There has been an announcement that the venerable Vi editor is no longer being developed. This may result in a search for a suitable alternative for some people. Vi has been a fairly comprehensive editor with reasonably modest computing needs, and has been popular for a long time as a result.
A device that claims to speed up older computers was discussed. It turns out to be a USB thumb drive that boots into a Lubuntu system that runs much more quickly than the more resource-hungry operating systems currently in use.
After the social break, the main presentation was from David Hatton and was about open source alternative Operating Systems. Three alternative Operating Systems were discussed:
Any of the three can be run on an older desktop or laptop machine, but each of them carries explicit warnings from their developers about having either “alpha” or “beta” status, and hence not yet recommended for your “daily driver”.

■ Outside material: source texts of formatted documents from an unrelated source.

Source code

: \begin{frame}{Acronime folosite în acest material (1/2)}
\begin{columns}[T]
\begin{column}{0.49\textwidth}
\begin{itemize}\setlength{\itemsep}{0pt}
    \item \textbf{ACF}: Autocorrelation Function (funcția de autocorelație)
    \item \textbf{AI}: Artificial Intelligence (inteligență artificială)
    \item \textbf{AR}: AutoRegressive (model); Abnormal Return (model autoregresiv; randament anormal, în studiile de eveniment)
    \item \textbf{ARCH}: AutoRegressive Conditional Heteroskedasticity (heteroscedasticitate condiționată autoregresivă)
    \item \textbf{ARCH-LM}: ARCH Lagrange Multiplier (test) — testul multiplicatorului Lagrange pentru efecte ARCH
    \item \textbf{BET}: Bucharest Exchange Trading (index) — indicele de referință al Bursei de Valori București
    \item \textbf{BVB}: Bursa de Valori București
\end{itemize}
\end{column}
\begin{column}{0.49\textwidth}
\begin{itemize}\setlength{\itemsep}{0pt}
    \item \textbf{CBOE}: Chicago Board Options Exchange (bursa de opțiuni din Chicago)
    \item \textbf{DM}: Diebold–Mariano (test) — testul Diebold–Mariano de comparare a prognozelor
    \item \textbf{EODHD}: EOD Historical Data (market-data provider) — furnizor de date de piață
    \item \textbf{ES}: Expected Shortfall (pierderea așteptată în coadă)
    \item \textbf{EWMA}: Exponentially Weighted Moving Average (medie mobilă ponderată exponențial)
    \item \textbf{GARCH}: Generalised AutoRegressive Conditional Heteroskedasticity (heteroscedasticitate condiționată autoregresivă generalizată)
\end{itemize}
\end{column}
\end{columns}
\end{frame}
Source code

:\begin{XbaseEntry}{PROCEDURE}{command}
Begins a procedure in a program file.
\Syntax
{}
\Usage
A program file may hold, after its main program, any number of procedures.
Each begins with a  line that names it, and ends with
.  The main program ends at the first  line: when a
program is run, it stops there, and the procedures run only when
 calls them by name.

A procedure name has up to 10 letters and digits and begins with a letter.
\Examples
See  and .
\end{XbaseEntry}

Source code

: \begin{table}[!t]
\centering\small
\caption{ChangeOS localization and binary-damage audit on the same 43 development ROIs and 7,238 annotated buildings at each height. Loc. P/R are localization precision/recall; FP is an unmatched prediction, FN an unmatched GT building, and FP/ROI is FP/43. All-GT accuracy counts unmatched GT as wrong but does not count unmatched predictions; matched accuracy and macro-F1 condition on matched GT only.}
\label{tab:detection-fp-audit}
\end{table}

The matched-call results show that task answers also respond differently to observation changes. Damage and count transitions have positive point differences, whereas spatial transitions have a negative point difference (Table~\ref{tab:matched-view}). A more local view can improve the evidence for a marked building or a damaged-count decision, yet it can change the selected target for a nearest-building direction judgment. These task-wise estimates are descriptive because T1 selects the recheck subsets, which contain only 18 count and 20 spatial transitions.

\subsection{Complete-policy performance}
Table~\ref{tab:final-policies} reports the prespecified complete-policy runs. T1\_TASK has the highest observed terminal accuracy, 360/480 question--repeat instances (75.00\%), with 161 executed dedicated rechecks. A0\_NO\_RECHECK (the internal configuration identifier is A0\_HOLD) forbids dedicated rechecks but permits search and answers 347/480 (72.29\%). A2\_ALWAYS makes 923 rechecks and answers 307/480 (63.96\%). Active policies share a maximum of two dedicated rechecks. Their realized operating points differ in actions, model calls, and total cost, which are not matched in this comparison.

Kolibri OS is “tiny”, written in assembler, and claims to be very fast and powerful. It needs only a few megabytes of disk space and 8MB of RAM to run. Its .iso file is around 65 Mbytes. It includes a browser, word processor, an image viewer, graphical editor and a number of games. It has full support for FAT file systems and read support for NTFS and EXT 2/3/4.
KolibriOS Main Menu
Icaros Desktop is an Amiga-like operating system for the PC platform, with a full desktop environment. It’s based on AROS, a lightweight, efficient and flexible open-source operating system, aiming at being compatible with AmigaOS 3. Its Commodore and Amiga origins sometimes show through – in such areas as the desktop background.
It supports a number of workspaces, which are roughly equivalent to Linux desktops. There is a bottom icon menu, similar to the Mac OS dock.
Icaros Desktop with several applications open
Haiku OS is another open source operating system. It is aimed at the personal system user and is based on BeOS. Its claims include that it is fast, simple to use, easy to learn and very powerful.
The Haiku deskbar can be seen in the top right of the above screen. It is roughly equivalent to the Windows taskbar. Haiku’s icons are created using vector graphics and therefore scale easily.
Haiku Desktop with open applications
All three have demonstrations of their capabilities, and especially noteworthy is the Haiku implementation of the classic BeOS “teapot” demo – well worth a look.
A snapshot of the Haiku teapot demo
All three of the operating systems described above claim to be small and fast compared to Windows and Linux. They can use older and/or less powerful machines. Their disadvantage may be their general lack of visibility and therefore they have few or no applications created by independent developers and lack access to the libraries and repositories available to Linux and Windows users
All three operating systems can be run inside Virtual Box if you want to try them out before attempting to install them on real hardware – it’s a good idea to read through the documentation on running them from a live CD/DVD before you start.